According to one of the most often repeated anecdotes in the history of Western music, the composer Arnold Schoenberg intimated to his student Josef Rufer one day in the summer of 1921 that he had “discovered something which will ensure the dominance of German music for the next hundred years.” The discovery was dodecaphonic serialism, the compositional technique that Schoenberg believed held the key to recovering practices specific to German music that had been undone in the early decades of the twentieth century by the overthrow of the tonal tradition, an overthrow Schoenberg himself had done more than anyone to bring about. Less frequently noted, however, is that, if Rufer's story is to be believed, Schoenberg's promise to the future of German music would have come just weeks after the composer and his family had decamped from an Austrian lakeside resort, having received anonymous warnings to the effect that, as a Jew (albeit also a long-since converted Lutheran), he was not welcome there. If there was more than the usually sharp edge of irony in Schoenberg's voice as he anointed himself the guarantor of German musical dominance, Rufer appears not to have noticed.

Through the 1920s, Schoenberg continued to explore the implications of serial technique in his work while at the same time deepening his idiosyncratic engagement with questions of Jewish faith, identity, and politics, processes that merged and culminated in his most ambitious serial composition, the unfinished opera Moses und Aron (1930–1932). When the Nazis took power in 1933, Schoenberg happened to be in Paris, where he now found himself ejected in absentia from his faculty position in Berlin at the Prussian Academy of Arts. He took the occasion to stage a public “reconversion” to Judaism and made his way to the United States, eventually settling in Los Angeles. From there he monitored events in Europe as the war approached and, like many other expatriates, assembled his tally of personal losses when it ended. The stories emerging in the months after the war of what had been done with the Jews of Europe formed the basis for one of his final serial compositions, A Survivor from Warsaw (1947).

A work for narrator, men's chorus, and orchestra, with a text in three languages (English, Prussian-inflected German, and Hebrew) and a performance time of less than seven minutes, Survivor is often described as a cantata, but in truth it is nearly uncategorizable. It depicts Schoenberg's reimagining of a death-camp selection: German soldiers roust imprisoned Jews from a barracks at dawn and force them with threats and beatings to organize their own execution by gassing. The Jews break from the fragmenting ritual of counting themselves off to chant together in Hebrew the Shema yisrael, the central prayer declaring the unity of God, and the V'ahafta, the commandments that instruct Jews to maintain an awareness of their commitment to God through all the rituals and routines of daily life. The dramatic opposition between the Jews and their tormenters is stark. Here, the compositional technique once posited as the means of salvation for German music is made the vehicle for an uncompromising indictment of German culture.

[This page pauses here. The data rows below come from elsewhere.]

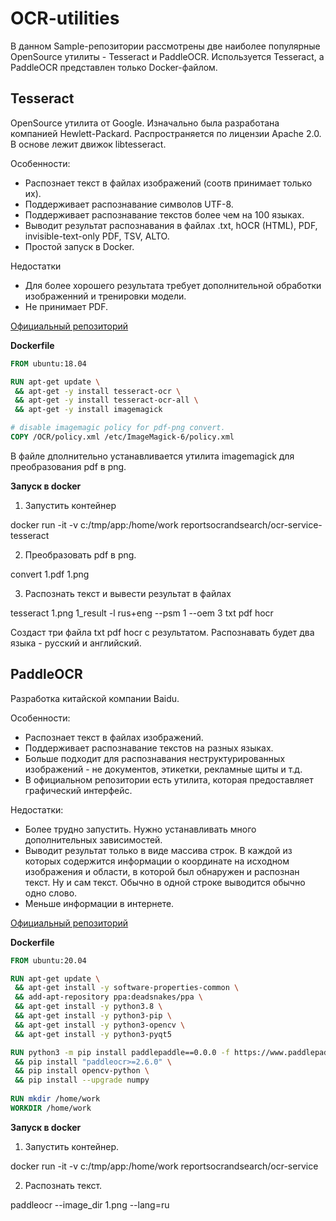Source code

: # OCR-utilities
В данном Sample-репозитории рассмотрены две наиболее популярные OpenSource утилиты - Tesseract и PaddleOCR. Используется Tesseract, а PaddleOCR представлен только Docker-файлом.

## Tesseract

OpenSource утилита от Google. Изначально была разработана компанией Hewlett-Packard. Распространяется по лицензии Apache 2.0. В основе лежит движок libtesseract.

Особенности:

- Распознает текст в файлах изображений (соотв принимает только их).
- Поддерживает распознавание символов UTF-8.
- Поддерживает распознавание текстов более чем на 100 языках.
- Выводит результат распознавания в файлах .txt, hOCR (HTML), PDF, invisible-text-only PDF, TSV, ALTO.
- Простой запуск в Docker.

Недостатки

- Для более хорошего результата требует дополнительной обработки изображенний и тренировки модели.
- Не принимает PDF.

[Официальный репозиторий](https://github.com/tesseract-ocr/tesseract) 

**Dockerfile**

```dockerfile
FROM ubuntu:18.04

RUN apt-get update \
 && apt-get -y install tesseract-ocr \
 && apt-get -y install tesseract-ocr-all \
 && apt-get -y install imagemagick

# disable imagemagic policy for pdf-png convert.
COPY /OCR/policy.xml /etc/ImageMagick-6/policy.xml
```

В файле дполнительно устанавливается утилита imagemagick для преобразования pdf в png.

**Запуск в docker**

1) Запустить контейнер

docker run -it -v c:/tmp/app:/home/work reportsocrandsearch/ocr-service-tesseract

2) Преобразовать pdf в png.

convert 1.pdf 1.png

3) Распознать текст и вывести результат в файлах

tesseract 1.png 1_result -l rus+eng --psm 1 --oem 3 txt pdf hocr

Создаст три файла txt pdf hocr с результатом. Распознавать будет два языка  - русский и английский.

## PaddleOCR

Разработка китайской компании Baidu.

Особенности:

- Распознает текст в файлах изображений.
- Поддерживает распознавание текстов на разных языках.
- Больше подходит для распознавания неструктурированных изображений - не документов, этикетки, рекламные щиты и т.д.
- В официальном репозитории есть утилита, которая предоставляет графический интерфейс.

Недостатки:

- Более трудно запустить. Нужно устанавливать много дополнительных зависимостей.
- Выводит результат только в виде массива строк. В каждой из которых содержится информации о координате на исходном изображения и области, в которой был обнаружен и распознан текст. Ну и сам текст. Обычно в одной строке выводится обычно одно слово.
- Меньше информации в интернете.

[Официальный репозиторий](https://github.com/PaddlePaddle/PaddleOCR)

**Dockerfile**

```dockerfile
FROM ubuntu:20.04

RUN apt-get update \
 && apt-get install -y software-properties-common \
 && add-apt-repository ppa:deadsnakes/ppa \
 && apt-get install -y python3.8 \
 && apt-get install -y python3-pip \
 && apt-get install -y python3-opencv \
 && apt-get install -y python3-pyqt5

RUN python3 -m pip install paddlepaddle==0.0.0 -f https://www.paddlepaddle.org.cn/whl/linux/cpu-mkl/develop.html \
 && pip install "paddleocr>=2.6.0" \
 && pip install opencv-python \
 && pip install --upgrade numpy
 
RUN mkdir /home/work
WORKDIR /home/work
```

**Запуск в docker**

1) Запустить контейнер.

docker run -it -v c:/tmp/app:/home/work reportsocrandsearch/ocr-service

2) Распознать текст.

paddleocr --image_dir 1.png --lang=ru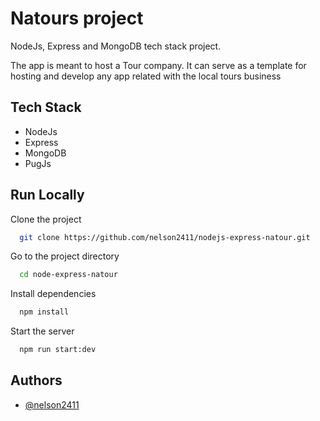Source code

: 
# Natours project

NodeJs, Express and MongoDB tech stack project. 

The app is meant to host a Tour company. It can serve as a template for hosting and develop any app related with the local tours business




## Tech Stack

* NodeJs
* Express
* MongoDB
* PugJs


## Run Locally

Clone the project

```bash
  git clone https://github.com/nelson2411/nodejs-express-natour.git
```

Go to the project directory

```bash
  cd node-express-natour
```

Install dependencies

```bash
  npm install
```

Start the server

```bash
  npm run start:dev
```


## Authors

- [@nelson2411](https://github.com/nelson2411)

As Joy H. Calico makes clear in Arnold Schoenberg's A Survivor from Warsaw in Postwar Europe, the reintroduction of Schoenberg to Central and East European audiences after nearly twenty years through the avatar of this particular work was bound to encounter a thicket of cultural, historical, and political interests, not infrequently working at cross purposes with one another. Calico examines the events leading up to premiere performances of Survivor and the critical response to those performances in several of the countries where the events it memorializes were planned and implemented, tracing its migrations across concert hall stages in West Germany, Austria, Norway, East Germany, Poland, and Czechoslovakia. Throughout his lifetime and for decades after his death in 1951, performances of Schoenberg's music were driven by the efforts of small groups of dedicated cognoscenti rather than by popular demand, and these local premieres of Survivor were largely not exceptions. Calico offers profiles of many of these advocates, giving special attention to the professional and personal risks undertaken by those in the Soviet bloc, where Schoenberg's peculiar brand of modernism was anathema to the official aesthetic of socialist realism.

The most striking theme Calico finds in the reception of Survivor is a recurring process of erasure in plain sight, as if the only way to make the work palatable to audiences—or local authorities—was to rob it of its specificity. Despite the prominence of the Hebrew text, performances repeatedly downplayed or ignored altogether the Jewish identity of the victims. At all but one of the performances Calico discusses, no translation of the Hebrew text was provided to the audience, and in more than a few cases the work's overtly Jewish character was not acknowledged in either the program or the published reviews.

The patterns of these deflections would be recognizable to anyone familiar with the post-Holocaust history of these places. In Schoenberg's native Vienna, where a history of complicity with the Final Solution was already being supplanted by the myth of national victimization, the text was altered for the 1951 performance, with the English (though not the Hebrew) text translated into de-Austrianized German and the explicit reference to gas chambers removed. In West Germany, too, audiences were spared hearing mention of gas chambers, though that was not enough to mollify one critic, the apparently less-than-thoroughly denazified musicologist Hans Schnoor, who attacked the work as a “provocative obscenity” (p. 32). By contrast, A Survivor from Warsaw found a welcoming audience in Warsaw, though Calico notes that some of that may have stemmed from Polish audiences’ conflation of the brief Jewish resistance at the Warsaw Ghetto in 1943 with the Warsaw Uprising the following year.

Calico's survey offers a valuable illustration of the ways a work of art can excite enthusiasm and hostility, with neither reaction having much at all to do with the merits of the piece itself. In case after case, A Survivor from Warsaw, a work that makes its views on the cultures that collide in its frame quite clear, is reduced instead to a platform for the stories its audiences wanted to tell themselves about themselves. What its irascible composer might have thought of the many differing claims they made on his brief, blistering composition is not difficult to imagine.